Post mortem of outages 2024-09-14 to 16
Post mortem of outages September 14th to 16th
Since Saturday we experienced some recurring issues with the routing in our network. This post should show the timeline and the solution to the problem we encountered
Saturday, September the 14th
Around approx. 2pm we changed some connections from one device to another in preparation of our move this week. This move is needed as the building with our main server room will be gutted and rebuilt starting next month until next year. To prevent the main network of shutting down during this period we will move a part of our setup to another building. Shortly after these connections were changed we started to experience minor issues with not working DNS but still working network beneath. According to several externally operated monitoring devices, the LAN network has been down for around 2.5 hours (Stuttgart, Esslingen, Ludwigsburg). Internally it was another story as all Selfnet services were not reachable anymore and e.g. the wireless network was not working. In the course of our debugging we rebooted several core components which did not change anything. Also putting the connections back we changed did not solve our problems. During this time we saw several error messages on our core switches indicating a routing problem, but we could not see where those problems originated.
In the following hours we searched for the problem and around 6 pm we identified a possible origin of the problem. As soon as one of our three core switches (vaih-core-3) was attached to the network the problems started to show up. After we isolated this core and relied on the current redundancies to handle the load the network became stable again, and we called it a day as we were mentally exhausted at this point.
The wireless network was recovered a few hours later as the network outage broke the replication of our database system responsible for device identification. As a result, our firewall would drop all packets going through the wireless network. After the database replica was recovered, the wireless network was functional again.

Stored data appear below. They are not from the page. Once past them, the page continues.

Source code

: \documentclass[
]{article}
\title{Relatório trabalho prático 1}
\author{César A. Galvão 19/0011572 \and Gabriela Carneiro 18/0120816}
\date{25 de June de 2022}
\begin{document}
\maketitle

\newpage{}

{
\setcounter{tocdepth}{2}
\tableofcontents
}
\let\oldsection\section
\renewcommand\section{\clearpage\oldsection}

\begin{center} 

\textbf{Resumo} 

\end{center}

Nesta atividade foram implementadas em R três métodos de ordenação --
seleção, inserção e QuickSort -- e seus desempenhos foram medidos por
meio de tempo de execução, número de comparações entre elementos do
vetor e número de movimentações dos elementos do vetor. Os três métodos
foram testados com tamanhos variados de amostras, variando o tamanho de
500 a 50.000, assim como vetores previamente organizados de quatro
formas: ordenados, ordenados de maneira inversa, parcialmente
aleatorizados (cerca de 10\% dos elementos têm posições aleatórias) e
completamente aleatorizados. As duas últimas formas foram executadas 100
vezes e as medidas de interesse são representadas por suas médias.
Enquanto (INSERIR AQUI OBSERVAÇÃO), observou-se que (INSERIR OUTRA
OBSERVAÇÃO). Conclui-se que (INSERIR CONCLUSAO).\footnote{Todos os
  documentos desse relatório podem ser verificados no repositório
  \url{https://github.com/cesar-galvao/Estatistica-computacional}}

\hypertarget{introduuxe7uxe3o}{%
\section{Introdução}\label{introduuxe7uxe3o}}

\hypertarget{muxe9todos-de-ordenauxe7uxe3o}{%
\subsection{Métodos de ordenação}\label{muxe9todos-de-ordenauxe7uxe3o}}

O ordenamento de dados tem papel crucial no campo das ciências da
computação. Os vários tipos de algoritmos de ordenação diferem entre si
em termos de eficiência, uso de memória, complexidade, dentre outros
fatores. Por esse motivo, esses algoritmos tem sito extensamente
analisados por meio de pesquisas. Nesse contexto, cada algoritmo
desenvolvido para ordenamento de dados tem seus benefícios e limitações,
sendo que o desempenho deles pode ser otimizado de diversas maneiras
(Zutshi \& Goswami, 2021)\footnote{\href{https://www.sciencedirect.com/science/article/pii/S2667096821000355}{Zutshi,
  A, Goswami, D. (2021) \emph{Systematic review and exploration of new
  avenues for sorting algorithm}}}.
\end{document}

Later this evening we checked the logs and could not find any big problems there. We decided to update the core in question to a newer software version just to be sure, but this did not change anything.
Sunday, September the 15th
During the day we tried different config changes at the affected core which did not result in any improvements. Later, we tried to turn the device on bit by bit to find what causes the problem. It turned out the basic network functionality with OSPF (which we use to dynamically propagate the networks between devices) was fine, and it started only to show problems when we enabled BGP (which we use to dynamically propagate the Service-IPs in our network). It did not matter which node we allowed but started to show as soon as a connection was established. So we hoped we could only use the basic network functionality of this device for now to not block the move the following week.
Monday, September the 16th
Around noon we started to populate the affected core switch with links again to test the theory from Sunday. Afterwards we realized it would not work. At this time the core had only a default route to its connected neighbours. So all traffic (internet and internal services) will go to the same route. But if we connect the NAT/secondary uplink again the default route would come from another point than the internal services were reachable. So we would have Internet, but no DNS or DHCP.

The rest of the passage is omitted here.